◆ **MATERIAL FOR THIS TASK**:
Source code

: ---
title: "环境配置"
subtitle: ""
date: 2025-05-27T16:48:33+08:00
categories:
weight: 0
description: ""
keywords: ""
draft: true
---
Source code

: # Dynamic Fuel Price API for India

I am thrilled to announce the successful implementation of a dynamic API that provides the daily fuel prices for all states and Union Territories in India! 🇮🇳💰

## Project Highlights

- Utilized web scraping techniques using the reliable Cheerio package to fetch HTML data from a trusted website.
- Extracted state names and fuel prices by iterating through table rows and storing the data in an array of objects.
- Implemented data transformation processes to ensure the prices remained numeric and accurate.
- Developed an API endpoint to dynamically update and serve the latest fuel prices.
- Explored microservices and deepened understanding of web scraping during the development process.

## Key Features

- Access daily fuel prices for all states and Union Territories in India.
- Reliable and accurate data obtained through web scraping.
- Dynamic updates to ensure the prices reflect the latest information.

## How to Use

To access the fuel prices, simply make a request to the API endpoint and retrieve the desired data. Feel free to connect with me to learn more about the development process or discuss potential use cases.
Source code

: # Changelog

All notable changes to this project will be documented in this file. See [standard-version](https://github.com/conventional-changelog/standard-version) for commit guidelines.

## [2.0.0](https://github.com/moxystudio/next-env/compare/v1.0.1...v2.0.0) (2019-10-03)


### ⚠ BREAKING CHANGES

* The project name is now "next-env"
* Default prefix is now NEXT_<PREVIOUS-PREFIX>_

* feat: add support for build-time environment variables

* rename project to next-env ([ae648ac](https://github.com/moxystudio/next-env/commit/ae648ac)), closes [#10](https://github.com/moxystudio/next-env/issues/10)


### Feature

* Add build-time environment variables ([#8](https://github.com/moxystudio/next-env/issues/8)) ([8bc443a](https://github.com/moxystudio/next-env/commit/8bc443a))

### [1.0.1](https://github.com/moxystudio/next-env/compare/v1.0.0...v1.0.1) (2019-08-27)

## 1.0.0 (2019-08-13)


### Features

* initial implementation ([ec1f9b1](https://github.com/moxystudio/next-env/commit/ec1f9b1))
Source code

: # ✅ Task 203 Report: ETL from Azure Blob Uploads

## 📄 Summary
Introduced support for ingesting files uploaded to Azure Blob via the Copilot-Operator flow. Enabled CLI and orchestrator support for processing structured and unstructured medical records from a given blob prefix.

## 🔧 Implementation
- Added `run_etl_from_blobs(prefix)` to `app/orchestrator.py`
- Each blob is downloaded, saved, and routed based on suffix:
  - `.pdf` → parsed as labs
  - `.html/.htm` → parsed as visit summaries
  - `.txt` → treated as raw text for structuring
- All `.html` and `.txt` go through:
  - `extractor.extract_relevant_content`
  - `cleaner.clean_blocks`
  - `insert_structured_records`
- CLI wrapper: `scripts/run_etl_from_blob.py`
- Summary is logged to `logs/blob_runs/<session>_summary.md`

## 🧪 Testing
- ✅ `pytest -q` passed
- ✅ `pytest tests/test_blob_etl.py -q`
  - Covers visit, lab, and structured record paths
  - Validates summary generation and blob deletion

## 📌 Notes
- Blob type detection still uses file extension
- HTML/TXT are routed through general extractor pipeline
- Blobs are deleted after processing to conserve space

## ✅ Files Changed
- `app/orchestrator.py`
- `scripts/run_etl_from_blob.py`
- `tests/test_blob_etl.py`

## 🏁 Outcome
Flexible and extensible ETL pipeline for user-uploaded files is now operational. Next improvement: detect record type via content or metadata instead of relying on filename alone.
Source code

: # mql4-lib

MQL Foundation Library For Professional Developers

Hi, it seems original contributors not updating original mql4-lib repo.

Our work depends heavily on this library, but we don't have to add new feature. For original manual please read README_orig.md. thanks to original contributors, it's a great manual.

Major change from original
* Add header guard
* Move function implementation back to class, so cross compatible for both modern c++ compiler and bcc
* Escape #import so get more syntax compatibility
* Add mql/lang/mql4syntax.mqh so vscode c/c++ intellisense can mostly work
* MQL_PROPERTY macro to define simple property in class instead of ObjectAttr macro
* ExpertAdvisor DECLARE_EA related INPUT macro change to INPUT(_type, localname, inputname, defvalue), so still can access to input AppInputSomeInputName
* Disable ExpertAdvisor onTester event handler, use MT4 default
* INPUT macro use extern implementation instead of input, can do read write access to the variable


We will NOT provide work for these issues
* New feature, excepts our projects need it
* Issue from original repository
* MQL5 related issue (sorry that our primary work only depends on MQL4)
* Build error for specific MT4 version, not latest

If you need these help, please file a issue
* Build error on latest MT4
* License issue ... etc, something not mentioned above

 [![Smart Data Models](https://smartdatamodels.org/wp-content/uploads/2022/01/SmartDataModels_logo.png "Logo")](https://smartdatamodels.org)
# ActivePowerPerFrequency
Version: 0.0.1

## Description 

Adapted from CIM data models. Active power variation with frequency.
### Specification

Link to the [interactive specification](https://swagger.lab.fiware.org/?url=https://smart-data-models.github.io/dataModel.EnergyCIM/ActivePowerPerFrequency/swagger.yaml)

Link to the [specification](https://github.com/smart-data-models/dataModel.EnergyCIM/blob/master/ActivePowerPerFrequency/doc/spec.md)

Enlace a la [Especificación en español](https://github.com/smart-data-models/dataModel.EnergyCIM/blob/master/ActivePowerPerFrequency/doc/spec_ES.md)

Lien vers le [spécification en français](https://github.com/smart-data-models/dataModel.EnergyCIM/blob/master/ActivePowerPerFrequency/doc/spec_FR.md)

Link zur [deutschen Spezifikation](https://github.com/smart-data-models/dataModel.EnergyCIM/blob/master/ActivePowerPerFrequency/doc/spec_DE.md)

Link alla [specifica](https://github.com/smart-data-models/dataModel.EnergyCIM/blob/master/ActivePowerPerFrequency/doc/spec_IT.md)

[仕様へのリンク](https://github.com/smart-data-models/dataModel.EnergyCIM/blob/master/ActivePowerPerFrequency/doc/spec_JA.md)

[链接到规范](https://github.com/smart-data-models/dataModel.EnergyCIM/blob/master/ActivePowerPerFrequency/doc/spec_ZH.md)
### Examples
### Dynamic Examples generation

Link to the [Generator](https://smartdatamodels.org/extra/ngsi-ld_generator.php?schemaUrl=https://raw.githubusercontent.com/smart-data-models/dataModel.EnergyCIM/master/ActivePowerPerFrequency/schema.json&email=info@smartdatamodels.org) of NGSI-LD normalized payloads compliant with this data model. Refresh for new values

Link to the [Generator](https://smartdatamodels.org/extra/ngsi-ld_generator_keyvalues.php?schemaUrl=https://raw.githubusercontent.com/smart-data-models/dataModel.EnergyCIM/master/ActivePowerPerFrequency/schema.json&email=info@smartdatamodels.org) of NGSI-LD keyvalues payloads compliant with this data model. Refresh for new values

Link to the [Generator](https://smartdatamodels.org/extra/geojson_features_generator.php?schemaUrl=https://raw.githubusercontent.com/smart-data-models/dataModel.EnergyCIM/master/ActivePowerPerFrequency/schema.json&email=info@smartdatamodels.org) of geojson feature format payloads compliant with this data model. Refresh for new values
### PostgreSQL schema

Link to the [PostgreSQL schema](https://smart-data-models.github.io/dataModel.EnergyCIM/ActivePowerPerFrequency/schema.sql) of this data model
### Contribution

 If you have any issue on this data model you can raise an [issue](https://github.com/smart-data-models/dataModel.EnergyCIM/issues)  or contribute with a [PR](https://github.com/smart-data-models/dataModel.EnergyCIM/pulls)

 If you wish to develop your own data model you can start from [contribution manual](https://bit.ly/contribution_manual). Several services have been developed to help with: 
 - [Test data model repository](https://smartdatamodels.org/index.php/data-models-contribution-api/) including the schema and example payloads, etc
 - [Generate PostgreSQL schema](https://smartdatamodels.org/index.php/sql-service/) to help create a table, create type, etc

◆ **YOUR GOAL**: Begin with the line that has "- Blobs are" in the listing above and end after the line that has "can mostly work"; output those lines exactly.

◆ **FINISHED TASK**:
- Blobs are deleted after processing to conserve space

## ✅ Files Changed
- `app/orchestrator.py`
- `scripts/run_etl_from_blob.py`
- `tests/test_blob_etl.py`

## 🏁 Outcome
Flexible and extensible ETL pipeline for user-uploaded files is now operational. Next improvement: detect record type via content or metadata instead of relying on filename alone.
Source code

: # mql4-lib

MQL Foundation Library For Professional Developers

Hi, it seems original contributors not updating original mql4-lib repo.

Our work depends heavily on this library, but we don't have to add new feature. For original manual please read README_orig.md. thanks to original contributors, it's a great manual.

Major change from original
* Add header guard
* Move function implementation back to class, so cross compatible for both modern c++ compiler and bcc
* Escape #import so get more syntax compatibility
* Add mql/lang/mql4syntax.mqh so vscode c/c++ intellisense can mostly work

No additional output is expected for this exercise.